The data ->
━━━━━━

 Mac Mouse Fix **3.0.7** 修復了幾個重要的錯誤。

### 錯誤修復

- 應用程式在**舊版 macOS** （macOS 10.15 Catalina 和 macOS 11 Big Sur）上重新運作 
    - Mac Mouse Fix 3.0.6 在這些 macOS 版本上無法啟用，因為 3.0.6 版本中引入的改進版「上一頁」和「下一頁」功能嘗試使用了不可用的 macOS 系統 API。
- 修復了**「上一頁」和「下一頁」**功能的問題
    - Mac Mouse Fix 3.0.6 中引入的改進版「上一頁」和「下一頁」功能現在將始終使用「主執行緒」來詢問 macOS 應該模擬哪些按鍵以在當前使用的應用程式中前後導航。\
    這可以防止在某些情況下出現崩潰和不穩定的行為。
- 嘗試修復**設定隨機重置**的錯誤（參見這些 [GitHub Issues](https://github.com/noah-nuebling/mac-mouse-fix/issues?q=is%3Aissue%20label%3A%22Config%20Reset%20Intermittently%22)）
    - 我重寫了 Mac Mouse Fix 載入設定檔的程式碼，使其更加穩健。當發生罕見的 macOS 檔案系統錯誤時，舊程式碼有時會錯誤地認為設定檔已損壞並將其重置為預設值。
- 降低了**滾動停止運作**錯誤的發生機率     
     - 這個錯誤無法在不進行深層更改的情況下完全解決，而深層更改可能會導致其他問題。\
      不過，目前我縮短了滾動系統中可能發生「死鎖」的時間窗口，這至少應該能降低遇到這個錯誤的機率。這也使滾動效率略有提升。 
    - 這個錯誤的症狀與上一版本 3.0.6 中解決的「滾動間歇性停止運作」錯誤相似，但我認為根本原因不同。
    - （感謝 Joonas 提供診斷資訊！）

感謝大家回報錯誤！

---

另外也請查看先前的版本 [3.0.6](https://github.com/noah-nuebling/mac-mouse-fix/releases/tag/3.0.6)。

━━━━━━

Exercise description ->
Search the data for "nuebling". Copy every line that has it.

Solution to the problem ->
- 嘗試修復**設定隨機重置**的錯誤（參見這些 [GitHub Issues](https://github.com/noah-nuebling/mac-mouse-fix/issues?q=is%3Aissue%20label%3A%22Config%20Reset%20Intermittently%22)）
另外也請查看先前的版本 [3.0.6](https://github.com/noah-nuebling/mac-mouse-fix/releases/tag/3.0.6)。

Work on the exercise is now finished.